What the task asks | Find how many lines of the records hold the string "Texture" and reply with only that total.

Dataset entries |
::::::
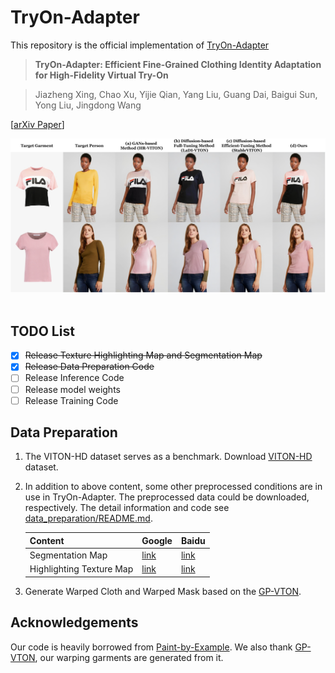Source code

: # TryOn-Adapter
This repository is the official implementation of [TryOn-Adapter](https://arxiv.org/abs/2404.00878)

> **TryOn-Adapter: Efficient Fine-Grained Clothing Identity Adaptation for High-Fidelity Virtual Try-On**<br>

>
> Jiazheng Xing, Chao Xu, Yijie Qian, Yang Liu, Guang Dai, Baigui Sun, Yong Liu, Jingdong Wang

[[arXiv Paper](https://arxiv.org/abs/2404.00878)]&nbsp;

![teaser](assets/teaser.jpg)&nbsp;

## TODO List
- [x] ~~Release Texture Highlighting Map and Segmentation Map~~
- [x] ~~Release Data Preparation Code~~
- [ ] Release Inference Code
- [ ]  Release model weights 
- [ ] Release Training Code

## Data Preparation
1. The VITON-HD dataset serves as a benchmark. Download [VITON-HD](https://github.com/shadow2496/VITON-HD) dataset.

2. In addition to above content, some other preprocessed conditions are in use in TryOn-Adapter.  The preprocessed data could be downloaded, respectively. The detail information and code see [data_preparation/README.md](data_preparation/README.md). 

   |Content|Google|Baidu|
   |---|---|---|
   |Segmentation Map|[link](https://drive.google.com/file/d/18KvGWR-3siJ_mt7g4CcEVFi_51E7ZifA/view?usp=sharing)|[link](https://pan.baidu.com/s/1zm3XV34tcrXpYt6uAN4R9Q?pwd=ekyn)|
   |Highlighting Texture Map|[link](https://drive.google.com/file/d/111KBYA8-d9xl9a2aS9yUaTp0edflb7qT/view?usp=sharing)|[link](https://pan.baidu.com/s/1xWnvF7TeKB_2AzlCEbPsAQ?pwd=jnlz)|

3. Generate Warped Cloth and Warped Mask based on the [GP-VTON](https://github.com/xiezhy6/GP-VTON.git).




## Acknowledgements
Our code is heavily borrowed from [Paint-by-Example](https://github.com/Fantasy-Studio/Paint-by-Example). We also thank [GP-VTON](https://github.com/xiezhy6/GP-VTON.git), our warping garments are generated from it.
::::::
Result for this exercise | 2